Florida Close To Replacing Confederate Statue In US Capitol
The U.S. Capitol's Statuary Hall Collection is on the cusp of receiving its first statue of an African-American woman.
The Florida Legislature has sent a bill to Gov. Rick Scott to remove the statue of Confederate Gen. Edmund Kirby Smith and replace it with Mary McLeod Bethune, who founded a school that eventually became historically black Bethune-Cookman University in Daytona Beach.
The Florida House approved the bill on Tuesday 111-1. It was approved unanimously by the state Senate on Jan. 31. Scott is expected to sign it.
"As a body we have made progress over the past two years," said Rep. Patrick Henry, a Democrat from Daytona Beach who sponsored the bill. "Her life is an example of when you refuse to accept failure as an option."
Bethune's statue will be the 10th representing a woman. A sculptor has been chosen by an independent committee but the earliest it could be done is 2020.
The Legislature voted two years ago to remove Smith's statue over the objections of some who said it was an effort to erase Southern history. But bills choosing a replacement statue died last year.
Smith was the last Confederate officer to surrender a significant force at the end of the Civil War. That happened nearly two months after Gen. Robert E. Lee surrendered to Gen. Ulysses S. Grant in Virginia and formally ended the war on April 9, 1865.
In 1904, Bethune founded Daytona Literary and Industrial Training School for Negro Girls, which eventually became Bethune-Cookman.
"It's an amazing day. It took a lot of effort but we are grateful to everyone who helped," Bethune-Cookman interim president Hubert Grimes said.

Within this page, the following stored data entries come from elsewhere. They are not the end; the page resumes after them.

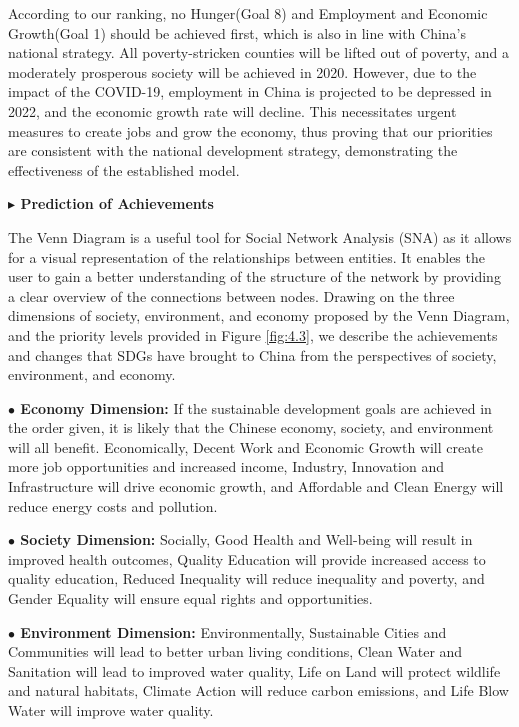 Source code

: \documentclass[12pt]{article}  %
\begin{document}
According to our ranking,  no Hunger(Goal 8) and  Employment and Economic Growth(Goal 1) should be achieved first, which is also in line with China's national strategy. All poverty-stricken counties will be lifted out of poverty, and a moderately prosperous society will be achieved in 2020.  However, due to the impact of the COVID-19,  employment in China is projected to be depressed in 2022, and the economic growth rate will decline. This necessitates urgent measures to create jobs and grow the economy, thus proving that our priorities are consistent with the national development strategy, demonstrating the effectiveness of the established model.


\vspace{0.7mm}\begin{itshape}
\textbf{$\blacktriangleright$
Prediction of Achievements}\end{itshape}

The Venn Diagram is a useful tool for Social Network Analysis (SNA) as it allows for a visual representation of the relationships between entities. It enables the user to gain a better understanding of the structure of the network by providing a clear overview of the connections between nodes. 
Drawing on the three dimensions of society, environment, and economy proposed by the Venn Diagram, and the priority levels provided in Figure \ref{fig:4.3}, we describe the achievements and changes that SDGs have brought to China from the perspectives of society, environment, and economy.


\textbf{$\bullet$ Economy Dimension:} If the sustainable development goals are achieved in the order given, it is likely that the Chinese economy, society, and environment will all benefit. Economically, Decent Work and Economic Growth will create more job opportunities and increased income, Industry, Innovation and Infrastructure will drive economic growth, and Affordable and Clean Energy will reduce energy costs and pollution. 

\textbf{$\bullet$ Society Dimension:} Socially, Good Health and Well-being will result in improved health outcomes, Quality Education will provide increased access to quality education, Reduced Inequality will reduce inequality and poverty, and Gender Equality will ensure equal rights and opportunities. 

\textbf{$\bullet$ Environment Dimension:} Environmentally, Sustainable Cities and Communities will lead to better urban living conditions, Clean Water and Sanitation will lead to improved water quality, Life on Land will protect wildlife and natural habitats, Climate Action will reduce carbon emissions, and Life Blow Water will improve water quality.
\end{document}
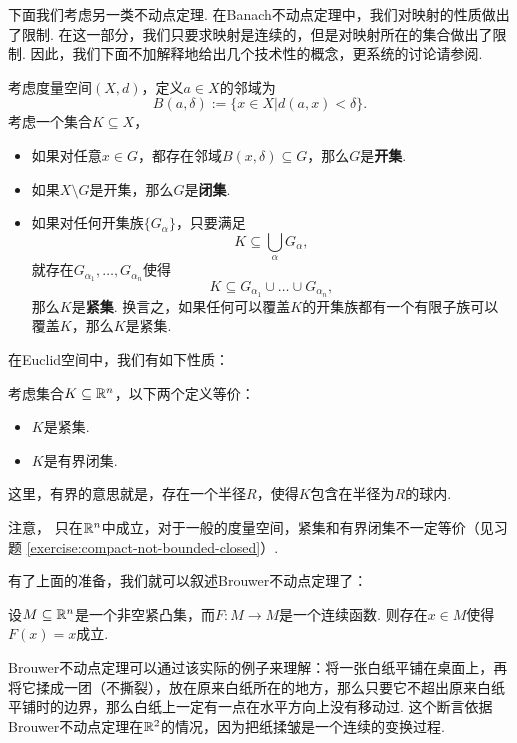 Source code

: 下面我们考虑另一类不动点定理. 在Banach不动点定理中，我们对映射的性质做出了限制. 在这一部分，我们只要求映射是连续的，但是对映射所在的集合做出了限制. 因此，我们下面不加解释地给出几个技术性的概念，更系统的讨论请参阅.

\begin{definition}[开集、闭集和紧集]
    考虑度量空间$(X,d)$，定义$a\in X$的邻域为
    \[B(a,\delta):=\{x\in X|d(a,x)<\delta\}.\]
    考虑一个集合$K\subseteq X$，
\begin{itemize}
    \item 如果对任意$x\in G$，都存在邻域$B(x,\delta)\subseteq G$，那么$G$是\textbf{开集}.
    \item 如果$X\setminus G$是开集，那么$G$是\textbf{闭集}.
    \item 如果对任何开集族$\{G_\alpha\}$，只要满足
    \[K\subseteq \bigcup_\alpha G_\alpha,\]
    就存在$G_{\alpha_1},\dots,G_{\alpha_n}$使得
    \[K\subseteq G_{\alpha_1}\cup\dots\cup G_{\alpha_n},\]
    那么$K$是\textbf{紧集}. 换言之，如果任何可以覆盖$K$的开集族都有一个有限子族可以覆盖$K$，那么$K$是紧集.
\end{itemize}
\end{definition}

在Euclid空间中，我们有如下性质：

\begin{theorem}\label{thm:compact-set-iff-bounded-closed}
    考虑集合$K\subseteq\mathbb{R}^n$，以下两个定义等价：
    \begin{itemize}
        \item $K$是紧集.
        \item $K$是有界闭集.
    \end{itemize}
\end{theorem}
这里，有界的意思就是，存在一个半径$R$，使得$K$包含在半径为$R$的球内. 

注意， 只在$\mathbb{R}^n$中成立，对于一般的度量空间，紧集和有界闭集不一定等价（见习题 \ref{exercise:compact-not-bounded-closed}）. 

有了上面的准备，我们就可以叙述Brouwer不动点定理了：

\begin{theorem}[Brouwer不动点定理]
    设$M\subseteq\mathbb{R}^n$是一个非空紧凸集，而$F:M\to M$是一个连续函数. 则存在$x\in M$使得$F(x)=x$成立.
\end{theorem}

Brouwer不动点定理可以通过该实际的例子来理解：将一张白纸平铺在桌面上，再将它揉成一团（不撕裂），放在原来白纸所在的地方，那么只要它不超出原来白纸平铺时的边界，那么白纸上一定有一点在水平方向上没有移动过. 这个断言依据Brouwer不动点定理在$\mathbb{R}^2$的情况，因为把纸揉皱是一个连续的变换过程.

Bethune was the only unanimous choice from an independent committee that gave the Legislature three finalists. The others were Publix supermarket chain founder George Washington Jenkins and Marjory Stoneman Douglas, who wrote "The Everglades: River of Grass." The Florida high school that was the scene of a shooting a week ago was named after Douglas.
Congress allows each state two statues in the Capitol. Florida's other one is of John Gorrie, whose inventions led to modern-day air conditioning.
Rep. Jay Fant, a Republican, said he supports a statue of Bethune but not at the expense of Smith.
"I can't be complicit with the Legislature removing the statue of a veteran. I didn't vote for it in committee and I can't vote for it on the floor," he said.
The bill calls for Smith's statute to be removed from the Capitol's visitor center and brought back to Florida to be put on public display. That location has not been determined.